# [THE INPUT]
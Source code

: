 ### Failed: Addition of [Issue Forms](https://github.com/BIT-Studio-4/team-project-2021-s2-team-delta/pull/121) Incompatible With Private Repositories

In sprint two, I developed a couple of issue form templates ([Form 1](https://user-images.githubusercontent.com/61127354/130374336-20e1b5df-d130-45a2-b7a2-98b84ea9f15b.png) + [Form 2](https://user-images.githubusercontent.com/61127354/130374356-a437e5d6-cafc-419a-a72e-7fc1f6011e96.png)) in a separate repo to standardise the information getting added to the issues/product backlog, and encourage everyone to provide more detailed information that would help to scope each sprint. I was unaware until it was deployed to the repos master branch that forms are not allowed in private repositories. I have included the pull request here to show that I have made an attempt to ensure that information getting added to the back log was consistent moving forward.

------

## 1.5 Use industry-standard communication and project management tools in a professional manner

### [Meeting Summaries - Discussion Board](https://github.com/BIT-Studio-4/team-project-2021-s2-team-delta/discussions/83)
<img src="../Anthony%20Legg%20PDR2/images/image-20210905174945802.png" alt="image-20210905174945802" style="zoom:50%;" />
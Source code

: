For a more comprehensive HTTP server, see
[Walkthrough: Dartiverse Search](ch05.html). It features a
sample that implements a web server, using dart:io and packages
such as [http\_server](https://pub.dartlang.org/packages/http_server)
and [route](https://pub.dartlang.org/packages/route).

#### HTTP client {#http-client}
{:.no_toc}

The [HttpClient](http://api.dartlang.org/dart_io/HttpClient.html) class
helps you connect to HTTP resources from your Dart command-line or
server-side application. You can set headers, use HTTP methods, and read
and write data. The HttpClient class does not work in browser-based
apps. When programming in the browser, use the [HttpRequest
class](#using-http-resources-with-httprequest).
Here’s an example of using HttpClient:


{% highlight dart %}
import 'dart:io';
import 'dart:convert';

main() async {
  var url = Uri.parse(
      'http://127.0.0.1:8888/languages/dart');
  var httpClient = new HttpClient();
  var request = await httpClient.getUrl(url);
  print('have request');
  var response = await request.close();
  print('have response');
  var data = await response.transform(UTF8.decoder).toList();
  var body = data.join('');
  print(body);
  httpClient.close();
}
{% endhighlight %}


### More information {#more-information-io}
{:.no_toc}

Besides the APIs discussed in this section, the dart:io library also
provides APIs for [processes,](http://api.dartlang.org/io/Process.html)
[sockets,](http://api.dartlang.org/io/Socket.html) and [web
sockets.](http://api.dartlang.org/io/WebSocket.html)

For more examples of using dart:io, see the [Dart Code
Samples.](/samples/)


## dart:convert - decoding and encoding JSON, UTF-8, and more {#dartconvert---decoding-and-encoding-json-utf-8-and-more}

# [EXERCISE BRIEF]
Give back, word for word, only the lines from the one containing "Samples.](/samples/)" through the closing line of the entries.

# [SOLUTION TO THE EXERCISE]
Samples.](/samples/)


## dart:convert - decoding and encoding JSON, UTF-8, and more {#dartconvert---decoding-and-encoding-json-utf-8-and-more}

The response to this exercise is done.